Я. Б. – Что ты можешь сказать о своей читательской аудитории? Есть ли у тебя чувство связи с теми, кто тебя читает? Обратная связь, так сказать. Или ты пишешь для себя, а читатели хотят – пусть читают, не хотят – пусть не читают.


Б. К. – В общем, когда я пишу, я о читателях не думаю, но я не лишен, конечно, некоего тщеславия, и когда мне говорят, что кому-то понравилось то, что я написал, мне это, естественно, приятно. В целом, у меня, конечно же, есть свои читатели, но я не пишу специально для кого-то конкретно.


Я. Б. – Борис, ты достаточно много работаешь с братией, пишущей на русском языке, знаешь ее.
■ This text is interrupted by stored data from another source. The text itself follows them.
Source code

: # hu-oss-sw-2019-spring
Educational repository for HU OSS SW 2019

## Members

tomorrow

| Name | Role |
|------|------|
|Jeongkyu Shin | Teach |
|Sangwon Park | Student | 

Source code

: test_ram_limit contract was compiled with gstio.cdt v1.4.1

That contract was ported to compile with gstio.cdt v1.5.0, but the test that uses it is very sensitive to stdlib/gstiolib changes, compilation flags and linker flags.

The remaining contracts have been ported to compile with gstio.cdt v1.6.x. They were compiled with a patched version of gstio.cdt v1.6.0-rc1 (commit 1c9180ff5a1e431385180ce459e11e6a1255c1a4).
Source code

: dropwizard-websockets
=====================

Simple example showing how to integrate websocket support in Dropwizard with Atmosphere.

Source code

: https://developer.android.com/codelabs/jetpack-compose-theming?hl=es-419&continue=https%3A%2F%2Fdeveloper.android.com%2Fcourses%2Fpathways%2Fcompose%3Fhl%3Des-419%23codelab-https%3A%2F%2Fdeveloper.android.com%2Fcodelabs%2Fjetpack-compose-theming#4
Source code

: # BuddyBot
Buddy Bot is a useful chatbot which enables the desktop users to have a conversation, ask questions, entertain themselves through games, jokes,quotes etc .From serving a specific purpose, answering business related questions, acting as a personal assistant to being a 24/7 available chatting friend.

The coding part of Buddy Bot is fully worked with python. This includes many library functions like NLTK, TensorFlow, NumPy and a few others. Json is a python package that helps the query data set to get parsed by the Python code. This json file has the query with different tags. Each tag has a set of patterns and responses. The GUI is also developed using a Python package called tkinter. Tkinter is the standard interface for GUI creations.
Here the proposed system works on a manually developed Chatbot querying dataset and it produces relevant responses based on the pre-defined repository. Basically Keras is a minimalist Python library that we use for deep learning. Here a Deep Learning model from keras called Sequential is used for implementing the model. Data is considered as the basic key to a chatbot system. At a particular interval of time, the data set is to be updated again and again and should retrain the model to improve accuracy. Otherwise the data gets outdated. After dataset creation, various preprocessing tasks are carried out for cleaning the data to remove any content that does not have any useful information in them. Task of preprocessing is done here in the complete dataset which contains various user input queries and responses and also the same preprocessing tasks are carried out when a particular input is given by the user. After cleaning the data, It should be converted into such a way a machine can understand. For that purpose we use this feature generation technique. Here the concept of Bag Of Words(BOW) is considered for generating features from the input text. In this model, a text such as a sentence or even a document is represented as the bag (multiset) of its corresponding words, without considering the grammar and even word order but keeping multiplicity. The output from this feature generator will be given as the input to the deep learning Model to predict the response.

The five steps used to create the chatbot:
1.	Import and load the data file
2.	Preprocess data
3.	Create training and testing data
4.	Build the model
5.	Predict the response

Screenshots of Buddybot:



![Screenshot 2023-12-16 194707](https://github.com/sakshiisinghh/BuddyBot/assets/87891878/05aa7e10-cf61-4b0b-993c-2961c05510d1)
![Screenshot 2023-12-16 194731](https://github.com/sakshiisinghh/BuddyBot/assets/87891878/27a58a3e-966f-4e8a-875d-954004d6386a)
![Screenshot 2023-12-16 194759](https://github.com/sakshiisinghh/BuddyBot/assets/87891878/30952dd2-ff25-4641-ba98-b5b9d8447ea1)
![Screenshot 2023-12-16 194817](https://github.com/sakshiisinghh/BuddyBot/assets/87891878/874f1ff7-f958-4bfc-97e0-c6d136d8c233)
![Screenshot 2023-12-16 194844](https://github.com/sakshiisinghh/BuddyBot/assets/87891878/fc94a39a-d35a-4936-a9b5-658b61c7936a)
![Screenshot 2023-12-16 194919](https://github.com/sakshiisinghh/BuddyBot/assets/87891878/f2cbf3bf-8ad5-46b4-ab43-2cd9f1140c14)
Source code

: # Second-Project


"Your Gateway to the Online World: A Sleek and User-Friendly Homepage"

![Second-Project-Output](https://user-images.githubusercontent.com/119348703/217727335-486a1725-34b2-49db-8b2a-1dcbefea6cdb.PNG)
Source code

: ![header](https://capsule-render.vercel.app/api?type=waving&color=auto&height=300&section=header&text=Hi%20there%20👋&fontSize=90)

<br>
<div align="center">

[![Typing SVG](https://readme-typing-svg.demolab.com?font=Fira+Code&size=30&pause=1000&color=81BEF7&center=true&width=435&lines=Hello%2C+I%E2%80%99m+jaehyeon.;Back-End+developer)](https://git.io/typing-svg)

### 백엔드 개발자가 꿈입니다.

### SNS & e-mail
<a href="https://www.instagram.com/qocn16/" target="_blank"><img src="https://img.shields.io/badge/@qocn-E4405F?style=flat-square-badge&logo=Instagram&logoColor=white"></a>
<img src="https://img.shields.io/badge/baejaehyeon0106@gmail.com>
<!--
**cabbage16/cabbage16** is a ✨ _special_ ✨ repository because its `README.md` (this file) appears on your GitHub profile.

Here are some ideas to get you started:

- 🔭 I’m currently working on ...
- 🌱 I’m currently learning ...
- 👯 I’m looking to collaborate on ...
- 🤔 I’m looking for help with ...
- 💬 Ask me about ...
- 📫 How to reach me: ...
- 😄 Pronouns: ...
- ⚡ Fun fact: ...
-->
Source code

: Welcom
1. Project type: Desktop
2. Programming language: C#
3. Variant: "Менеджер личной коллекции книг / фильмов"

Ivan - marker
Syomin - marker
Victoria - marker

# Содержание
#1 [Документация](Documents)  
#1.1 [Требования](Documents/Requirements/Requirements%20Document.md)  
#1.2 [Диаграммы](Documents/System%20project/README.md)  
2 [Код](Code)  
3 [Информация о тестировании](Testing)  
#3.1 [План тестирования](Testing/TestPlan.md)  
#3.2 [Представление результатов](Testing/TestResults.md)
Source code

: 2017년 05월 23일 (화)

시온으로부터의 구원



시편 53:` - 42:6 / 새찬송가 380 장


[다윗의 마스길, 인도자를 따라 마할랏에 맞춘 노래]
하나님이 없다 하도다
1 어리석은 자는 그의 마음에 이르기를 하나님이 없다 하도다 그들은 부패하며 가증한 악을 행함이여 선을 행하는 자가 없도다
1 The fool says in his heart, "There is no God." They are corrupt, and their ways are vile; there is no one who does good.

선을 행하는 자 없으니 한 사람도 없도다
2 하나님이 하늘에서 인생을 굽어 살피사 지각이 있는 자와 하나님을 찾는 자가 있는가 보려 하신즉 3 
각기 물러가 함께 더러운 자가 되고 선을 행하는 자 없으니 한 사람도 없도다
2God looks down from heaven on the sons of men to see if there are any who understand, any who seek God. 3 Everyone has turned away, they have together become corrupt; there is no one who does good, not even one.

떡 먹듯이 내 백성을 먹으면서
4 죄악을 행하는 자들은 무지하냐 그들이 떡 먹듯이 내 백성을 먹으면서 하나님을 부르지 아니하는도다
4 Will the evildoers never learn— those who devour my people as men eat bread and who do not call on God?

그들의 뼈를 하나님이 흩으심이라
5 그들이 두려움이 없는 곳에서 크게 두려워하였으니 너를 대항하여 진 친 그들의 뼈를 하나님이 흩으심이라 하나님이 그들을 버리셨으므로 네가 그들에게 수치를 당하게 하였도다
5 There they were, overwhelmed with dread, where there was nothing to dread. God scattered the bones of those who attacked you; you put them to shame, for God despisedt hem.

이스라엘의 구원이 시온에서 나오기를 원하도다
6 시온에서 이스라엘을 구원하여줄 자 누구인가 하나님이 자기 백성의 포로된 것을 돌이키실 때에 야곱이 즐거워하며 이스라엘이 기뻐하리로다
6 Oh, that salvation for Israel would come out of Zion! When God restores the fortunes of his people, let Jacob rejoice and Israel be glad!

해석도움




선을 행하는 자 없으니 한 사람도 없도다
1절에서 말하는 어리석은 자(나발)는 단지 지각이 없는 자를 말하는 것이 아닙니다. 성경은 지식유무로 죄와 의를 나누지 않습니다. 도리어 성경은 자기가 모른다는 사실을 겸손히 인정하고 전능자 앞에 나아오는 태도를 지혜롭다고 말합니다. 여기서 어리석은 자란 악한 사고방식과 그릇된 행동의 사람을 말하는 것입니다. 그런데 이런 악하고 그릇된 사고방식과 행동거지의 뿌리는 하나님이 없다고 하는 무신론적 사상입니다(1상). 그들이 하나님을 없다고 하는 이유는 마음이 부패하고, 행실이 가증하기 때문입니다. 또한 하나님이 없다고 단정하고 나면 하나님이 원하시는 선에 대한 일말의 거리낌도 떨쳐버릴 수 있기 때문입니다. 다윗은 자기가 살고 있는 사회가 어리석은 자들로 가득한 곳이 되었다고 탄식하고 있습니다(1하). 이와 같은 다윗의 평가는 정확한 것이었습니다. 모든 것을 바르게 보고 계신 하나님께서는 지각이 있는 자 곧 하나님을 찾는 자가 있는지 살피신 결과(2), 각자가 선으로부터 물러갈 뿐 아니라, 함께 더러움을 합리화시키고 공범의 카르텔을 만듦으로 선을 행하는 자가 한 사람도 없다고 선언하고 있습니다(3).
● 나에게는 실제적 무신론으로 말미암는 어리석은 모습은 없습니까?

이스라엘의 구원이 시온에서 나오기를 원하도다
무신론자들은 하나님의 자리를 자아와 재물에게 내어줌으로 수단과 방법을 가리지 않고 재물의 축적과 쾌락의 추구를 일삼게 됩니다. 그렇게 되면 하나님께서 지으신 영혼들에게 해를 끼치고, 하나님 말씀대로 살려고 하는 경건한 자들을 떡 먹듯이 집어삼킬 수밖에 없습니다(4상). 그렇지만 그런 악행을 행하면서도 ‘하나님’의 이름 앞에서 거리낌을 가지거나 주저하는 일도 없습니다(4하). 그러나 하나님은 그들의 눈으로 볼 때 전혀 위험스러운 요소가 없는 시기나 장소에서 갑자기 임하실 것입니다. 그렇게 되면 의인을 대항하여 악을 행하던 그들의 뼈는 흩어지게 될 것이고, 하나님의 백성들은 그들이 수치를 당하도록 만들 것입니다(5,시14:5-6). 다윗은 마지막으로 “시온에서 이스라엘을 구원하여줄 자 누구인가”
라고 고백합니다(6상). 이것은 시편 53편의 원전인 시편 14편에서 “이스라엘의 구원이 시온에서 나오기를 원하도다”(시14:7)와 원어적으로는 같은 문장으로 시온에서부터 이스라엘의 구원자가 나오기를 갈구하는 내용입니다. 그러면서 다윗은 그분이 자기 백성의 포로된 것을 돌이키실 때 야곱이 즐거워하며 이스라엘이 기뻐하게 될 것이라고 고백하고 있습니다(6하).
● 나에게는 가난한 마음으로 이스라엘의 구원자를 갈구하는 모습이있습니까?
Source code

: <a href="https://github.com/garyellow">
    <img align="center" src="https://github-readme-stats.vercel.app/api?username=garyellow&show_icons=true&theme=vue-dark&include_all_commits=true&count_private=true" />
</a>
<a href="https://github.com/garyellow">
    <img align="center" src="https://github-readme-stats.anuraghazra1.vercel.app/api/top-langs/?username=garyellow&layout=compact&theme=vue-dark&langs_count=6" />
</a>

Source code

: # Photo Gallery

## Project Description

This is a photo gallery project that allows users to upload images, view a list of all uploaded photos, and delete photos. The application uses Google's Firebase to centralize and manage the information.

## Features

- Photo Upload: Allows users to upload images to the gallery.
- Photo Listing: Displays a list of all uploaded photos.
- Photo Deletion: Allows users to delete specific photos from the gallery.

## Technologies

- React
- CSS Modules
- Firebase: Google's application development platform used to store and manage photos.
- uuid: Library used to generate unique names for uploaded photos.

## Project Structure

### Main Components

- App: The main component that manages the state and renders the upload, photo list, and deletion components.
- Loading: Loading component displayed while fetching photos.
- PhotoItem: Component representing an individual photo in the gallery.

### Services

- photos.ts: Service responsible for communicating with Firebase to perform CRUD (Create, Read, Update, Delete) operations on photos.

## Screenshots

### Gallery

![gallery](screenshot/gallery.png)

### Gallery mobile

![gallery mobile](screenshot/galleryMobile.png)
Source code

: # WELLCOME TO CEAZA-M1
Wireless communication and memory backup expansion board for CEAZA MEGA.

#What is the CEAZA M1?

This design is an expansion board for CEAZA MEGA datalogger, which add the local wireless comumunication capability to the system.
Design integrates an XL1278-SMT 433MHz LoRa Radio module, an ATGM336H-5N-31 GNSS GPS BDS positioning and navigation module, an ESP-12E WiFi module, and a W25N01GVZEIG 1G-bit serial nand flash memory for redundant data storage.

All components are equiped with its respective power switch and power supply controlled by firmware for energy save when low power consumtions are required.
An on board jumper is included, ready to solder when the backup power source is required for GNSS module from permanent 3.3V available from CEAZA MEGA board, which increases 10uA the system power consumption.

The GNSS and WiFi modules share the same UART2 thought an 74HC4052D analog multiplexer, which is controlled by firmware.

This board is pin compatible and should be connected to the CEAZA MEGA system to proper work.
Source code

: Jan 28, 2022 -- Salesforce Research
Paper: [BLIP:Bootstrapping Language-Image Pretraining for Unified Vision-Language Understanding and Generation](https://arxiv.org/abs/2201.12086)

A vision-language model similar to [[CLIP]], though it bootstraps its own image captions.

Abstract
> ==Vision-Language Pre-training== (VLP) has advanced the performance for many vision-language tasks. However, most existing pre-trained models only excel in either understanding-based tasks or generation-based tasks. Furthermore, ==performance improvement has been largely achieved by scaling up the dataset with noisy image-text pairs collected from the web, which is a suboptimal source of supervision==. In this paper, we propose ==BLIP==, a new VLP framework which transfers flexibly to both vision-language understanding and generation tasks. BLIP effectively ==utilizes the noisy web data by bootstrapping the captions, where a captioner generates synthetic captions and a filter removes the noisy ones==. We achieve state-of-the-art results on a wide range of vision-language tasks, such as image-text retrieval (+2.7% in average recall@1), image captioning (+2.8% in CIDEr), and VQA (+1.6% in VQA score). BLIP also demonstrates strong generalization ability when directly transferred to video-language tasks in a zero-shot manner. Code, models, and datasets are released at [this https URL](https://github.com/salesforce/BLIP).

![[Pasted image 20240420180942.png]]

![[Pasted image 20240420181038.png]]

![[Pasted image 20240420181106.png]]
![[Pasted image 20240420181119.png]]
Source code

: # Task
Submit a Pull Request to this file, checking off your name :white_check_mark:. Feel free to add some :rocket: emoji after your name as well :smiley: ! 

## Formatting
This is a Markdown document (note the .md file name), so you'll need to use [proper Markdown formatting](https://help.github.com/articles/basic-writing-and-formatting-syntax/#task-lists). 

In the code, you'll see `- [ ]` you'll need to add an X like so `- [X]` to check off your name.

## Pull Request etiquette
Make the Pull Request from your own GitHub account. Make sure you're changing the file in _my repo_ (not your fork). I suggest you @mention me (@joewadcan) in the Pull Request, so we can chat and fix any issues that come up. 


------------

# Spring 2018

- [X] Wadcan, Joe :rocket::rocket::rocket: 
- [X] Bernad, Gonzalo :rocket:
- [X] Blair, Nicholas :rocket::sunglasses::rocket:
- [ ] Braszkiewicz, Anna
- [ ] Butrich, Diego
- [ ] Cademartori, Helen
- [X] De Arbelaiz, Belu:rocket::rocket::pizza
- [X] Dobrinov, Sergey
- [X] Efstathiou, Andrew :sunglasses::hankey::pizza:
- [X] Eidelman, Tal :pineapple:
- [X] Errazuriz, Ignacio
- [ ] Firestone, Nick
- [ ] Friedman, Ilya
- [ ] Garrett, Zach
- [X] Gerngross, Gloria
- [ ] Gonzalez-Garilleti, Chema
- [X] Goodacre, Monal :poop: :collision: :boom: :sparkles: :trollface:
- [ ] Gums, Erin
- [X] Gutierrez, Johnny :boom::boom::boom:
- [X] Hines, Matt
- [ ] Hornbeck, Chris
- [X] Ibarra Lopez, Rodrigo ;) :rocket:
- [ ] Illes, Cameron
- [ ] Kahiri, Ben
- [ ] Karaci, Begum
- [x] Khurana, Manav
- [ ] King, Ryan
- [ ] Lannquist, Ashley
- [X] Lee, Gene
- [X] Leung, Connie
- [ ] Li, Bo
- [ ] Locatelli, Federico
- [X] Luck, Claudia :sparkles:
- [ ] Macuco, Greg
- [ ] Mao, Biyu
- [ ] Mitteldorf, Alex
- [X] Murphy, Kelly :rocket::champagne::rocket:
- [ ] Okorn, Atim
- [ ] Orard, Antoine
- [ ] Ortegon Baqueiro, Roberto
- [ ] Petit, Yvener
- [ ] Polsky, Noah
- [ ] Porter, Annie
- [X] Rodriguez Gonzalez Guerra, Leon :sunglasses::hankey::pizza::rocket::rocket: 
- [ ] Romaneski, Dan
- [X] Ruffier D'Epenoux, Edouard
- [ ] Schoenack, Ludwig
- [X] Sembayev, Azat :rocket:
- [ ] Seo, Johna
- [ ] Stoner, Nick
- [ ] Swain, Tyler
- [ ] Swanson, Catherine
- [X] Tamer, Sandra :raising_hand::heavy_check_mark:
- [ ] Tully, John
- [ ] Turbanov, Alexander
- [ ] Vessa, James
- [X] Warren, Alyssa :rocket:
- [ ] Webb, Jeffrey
Есть ли пополнение ее рядов из числа русскоязычной молодежи?


Б. К. – Молодежи я не вижу.


Я. Б. – А, может быть, она просто не приходит к тебе? Не может быть, чтобы ее не было вообще. Или она публикуется где-то в изданиях, о которых мы мало знаем...


Б. К. – Молодежь публикуется, в основном, на страницах журнала «Зеркало». Это в большинстве своем постмодернисты. Это направление в литературе и искусстве меня не интересует.


Я. Б. – А может быть, им с нами, стариками, тоже не интересно?


Б. К. – Наверное.


Я. Б. – В наступающем году тебе исполняется семьдесят лет. Что ты ждешь от этого года? Увидят ли читателя какие-то новые твои работы?


Б. К. – Мне бы очень хотелось, чтобы нашелся издатель, который выпустил бы мою книгу мемуаров. И дело не только в том, что это требует больших финансовых средств, которых у меня нет. А кто будет заниматься ее реализацией? Я не могу позволить себе завалить свою крохотную квартиру тиражом новой книги. А вот небольшой сборник стихов последних лет, не вошедших в двухтомник, надеюсь к своему семидесятилетию, если доживу, издать. Не исключено, что еще что-нибудь напишу за оставшееся до юбилея время.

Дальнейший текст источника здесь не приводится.